--- MATERIAL TO PROCESS ---

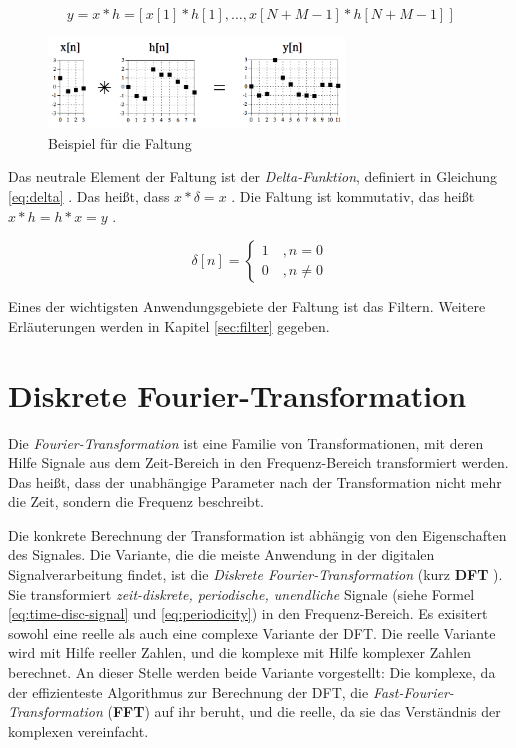 \begin{equation}
y = x * h = \big[ \: x[1] * h[1] , \ldots , x[N+M-1] * h[N+M-1] \: \big]
\label{eq:convolution}
\end{equation}

\begin{figure}[h]
	\centering
	\includegraphics[width=0.7\textwidth]{bilder/convolutionExample.png}
	\caption{Beispiel für die Faltung}
	\label{img:convolutionExample}
\end{figure}

Das neutrale Element der Faltung ist der \emph{Delta-Funktion}, definiert in Gleichung \ref{eq:delta} . Das heißt, dass $x * \delta = x$ . Die Faltung ist kommutativ, das heißt $ x * h = h * x = y$ . \cite[S. 107, 113 ]{dspGuide}

\begin{equation}
\delta[n] = 
\begin{cases}
1 \quad , n = 0\\
0 \quad ,  n \neq 0
\label{eq:delta}
\end{cases}
\end{equation}

Eines der wichtigsten Anwendungsgebiete der Faltung ist das Filtern. Weitere Erläuterungen werden in Kapitel \ref{sec:filter} gegeben.


\section{Diskrete Fourier-Transformation}

Die \emph{Fourier-Transformation} ist eine Familie von Transformationen, mit deren Hilfe Signale aus dem Zeit-Bereich in den Frequenz-Bereich transformiert werden. Das heißt, dass der unabhängige Parameter nach der Transformation nicht mehr die Zeit, sondern die Frequenz beschreibt. 

Die konkrete Berechnung der Transformation ist abhängig von den Eigenschaften des Signales. Die Variante, die die meiste Anwendung in der digitalen Signalverarbeitung findet, ist die \emph{Diskrete Fourier-Transformation} (kurz \textbf{DFT} ). Sie transformiert \emph{zeit-diskrete, periodische, unendliche} Signale (siehe Formel \ref{eq:time-disc-signal} und \ref{eq:periodicity}) in den Frequenz-Bereich. Es exisitert sowohl eine reelle als auch eine complexe Variante der DFT. Die reelle Variante wird mit Hilfe reeller Zahlen, und die komplexe mit Hilfe komplexer Zahlen berechnet. An dieser Stelle werden beide Variante vorgestellt: Die komplexe, da der effizienteste Algorithmus zur Berechnung der DFT, die \emph{Fast-Fourier-Transformation} (\textbf{FFT}) auf ihr beruht, und die reelle, da sie das Verständnis der komplexen vereinfacht.\cite[S. 142 - 146]{dspGuide}


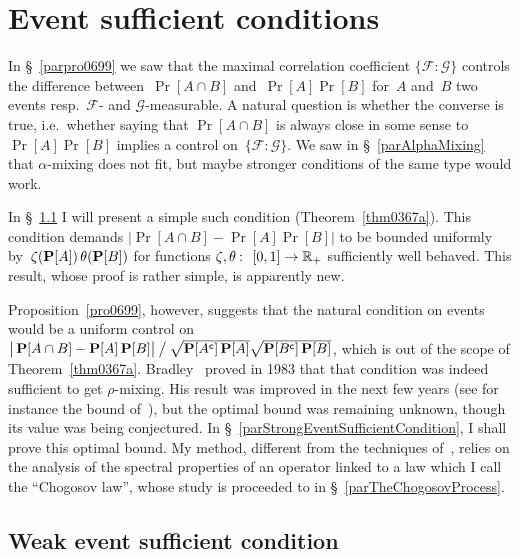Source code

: \chapter{Event sufficient conditions}\label{parEventSufficientConditions}%

In \S~\ref{parpro0699} we saw that the maximal correlation coefficient $\{\mathcal{F}:\mathcal{G}\}$
controls the difference between~$\Pr[A \cap B]$ and~$\Pr[A]\Pr[B]$
for~$A$ and~$B$ two events resp.\ $\mathcal{F}$- and $\mathcal{G}$-measurable.
A natural question is whether the converse is true,
i.e.\ whether saying that $\Pr[A\cap B]$ is always close in some sense to~$\Pr[A]\Pr[B]$
implies a control on~$\{\mathcal{F}:\mathcal{G}\}$.
We saw in \S~\ref{parAlphaMixing} that $\alpha$-mixing does not fit,
but maybe stronger conditions of the same type would work.

In \S~\ref{parWeakEventSufficientCondition}
I will present a simple such condition (Theorem~\ref{thm0367a}).
This condition demands $|\Pr[A\cap B]-\Pr[A]\Pr[B]|$ to be bounded uniformly
by~$\zeta(\Pr[A])\*\,\theta(\Pr[B])$ for functions $\zeta,\theta \colon [0,1] \to \RR_+$
sufficiently well behaved.
This result, whose proof is rather simple, is apparently new.

Proposition~\ref{pro0699}, however, suggests that the natural condition on events
would be a uniform control on
$\big|\Pr[A\cap B]-\Pr[A]\Pr[B]\big| \mathbin{\big/} \sqrt{\Pr[\C{A}]\Pr[A]}\sqrt{\Pr[\C{B}]\Pr[B]}$,
which is out of the scope of Theorem~\ref{thm0367a}.
Bradley~\cite{Bradley83} proved in 1983 that
that condition was indeed sufficient to get $\rho$-mixing.
His result was improved in the next few years
(see for instance the bound of~\cite{Bulinskii84}),
but the optimal bound was remaining unknown,
though its value was being conjectured.
In \S~\ref{parStrongEventSufficientCondition}, I shall prove this optimal bound.
My method, different from the techniques of~\cite{Bradley83, Bulinskii84},
relies on the analysis of the spectral properties of an operator linked to a law
which I call the ``Chogosov law'', whose study is proceeded to in \S~\ref{parTheChogosovProcess}.


\section{Weak event sufficient condition}\label{parWeakEventSufficientCondition}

---

◆ WHAT IS REQUIRED:
Which lines in the records above include the word "dass"? Copy them out.

◆ SOLVED EXERCISE:
Das neutrale Element der Faltung ist der \emph{Delta-Funktion}, definiert in Gleichung \ref{eq:delta} . Das heißt, dass $x * \delta = x$ . Die Faltung ist kommutativ, das heißt $ x * h = h * x = y$ . \cite[S. 107, 113 ]{dspGuide}
Die \emph{Fourier-Transformation} ist eine Familie von Transformationen, mit deren Hilfe Signale aus dem Zeit-Bereich in den Frequenz-Bereich transformiert werden. Das heißt, dass der unabhängige Parameter nach der Transformation nicht mehr die Zeit, sondern die Frequenz beschreibt. 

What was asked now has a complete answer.